A partir de là, nous allons nous montrer plus vagues, car la vraie force de cette salle, c’est la mise en scène, et en grande partie celle du début. Tout est fait pour vous mettre mal à l’aise et vous désorienter.

C’est une ancienne détenue du cannibale qui va nous aider pendant toute l’heure et elle a l’air pleine d’empathie, car sa voix est assez paniquée. On commence la fouille, pas forcément évidente à cause de différents éléments un peu handicapants, mais notre bonne communication et observation vont nous aider à avancer.

Quand la panique gagne tous les pandas

Alors qu’on commence presque (on insiste sur le « presque ») à se détendre, un élément va nous rappeler que nous ne sommes nullement dans un club de vacances. Vous le savez, chez les pandas, nous avons un panel varié de niveaux de courage, allant du très courageux au pleutre.
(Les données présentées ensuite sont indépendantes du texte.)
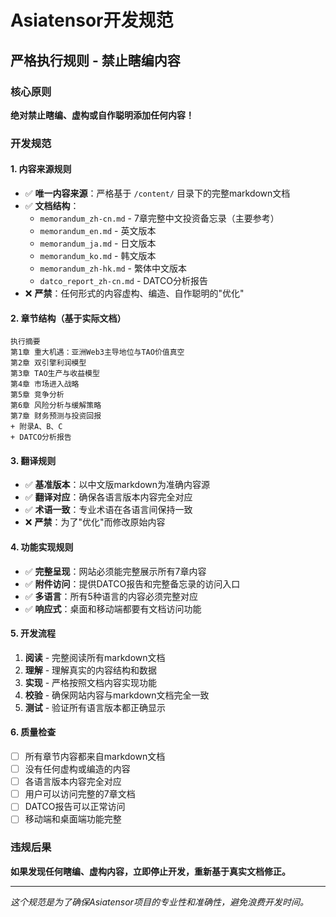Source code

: # Asiatensor开发规范
## 严格执行规则 - 禁止瞎编内容

### 核心原则
**绝对禁止瞎编、虚构或自作聪明添加任何内容！**

### 开发规范

#### 1. 内容来源规则
- ✅ **唯一内容来源**：严格基于 `/content/` 目录下的完整markdown文档
- ✅ **文档结构**：
  - `memorandum_zh-cn.md` - 7章完整中文投资备忘录（主要参考）
  - `memorandum_en.md` - 英文版本
  - `memorandum_ja.md` - 日文版本  
  - `memorandum_ko.md` - 韩文版本
  - `memorandum_zh-hk.md` - 繁体中文版本
  - `datco_report_zh-cn.md` - DATCO分析报告
- ❌ **严禁**：任何形式的内容虚构、编造、自作聪明的"优化"

#### 2. 章节结构（基于实际文档）
```
执行摘要
第1章 重大机遇：亚洲Web3主导地位与TAO价值真空
第2章 双引擎利润模型  
第3章 TAO生产与收益模型
第4章 市场进入战略
第5章 竞争分析
第6章 风险分析与缓解策略
第7章 财务预测与投资回报
+ 附录A、B、C
+ DATCO分析报告
```

#### 3. 翻译规则
- ✅ **基准版本**：以中文版markdown为准确内容源
- ✅ **翻译对应**：确保各语言版本内容完全对应
- ✅ **术语一致**：专业术语在各语言间保持一致
- ❌ **严禁**：为了"优化"而修改原始内容

#### 4. 功能实现规则
- ✅ **完整呈现**：网站必须能完整展示所有7章内容
- ✅ **附件访问**：提供DATCO报告和完整备忘录的访问入口
- ✅ **多语言**：所有5种语言的内容必须完整对应
- ✅ **响应式**：桌面和移动端都要有文档访问功能

#### 5. 开发流程
1. **阅读** - 完整阅读所有markdown文档
2. **理解** - 理解真实的内容结构和数据
3. **实现** - 严格按照文档内容实现功能
4. **校验** - 确保网站内容与markdown文档完全一致
5. **测试** - 验证所有语言版本都正确显示

#### 6. 质量检查
- [ ] 所有章节内容都来自markdown文档
- [ ] 没有任何虚构或编造的内容
- [ ] 各语言版本内容完全对应
- [ ] 用户可以访问完整的7章文档
- [ ] DATCO报告可以正常访问
- [ ] 移动端和桌面端功能完整

### 违规后果
**如果发现任何瞎编、虚构内容，立即停止开发，重新基于真实文档修正。**

---

*这个规范是为了确保Asiatensor项目的专业性和准确性，避免浪费开发时间。*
A notre grande surprise, ici, nous allons être raccords sur le niveau pleutre. Il faut dire que l’enseigne va clairement jouer avec nos nerfs, et cela pourra, selon nous, plus ou moins plaire, selon votre niveau de masochisme.

Les énigmes qui nous attendent pour la suite s’enchaînent assez intuitivement et se font dans des décors réalistes.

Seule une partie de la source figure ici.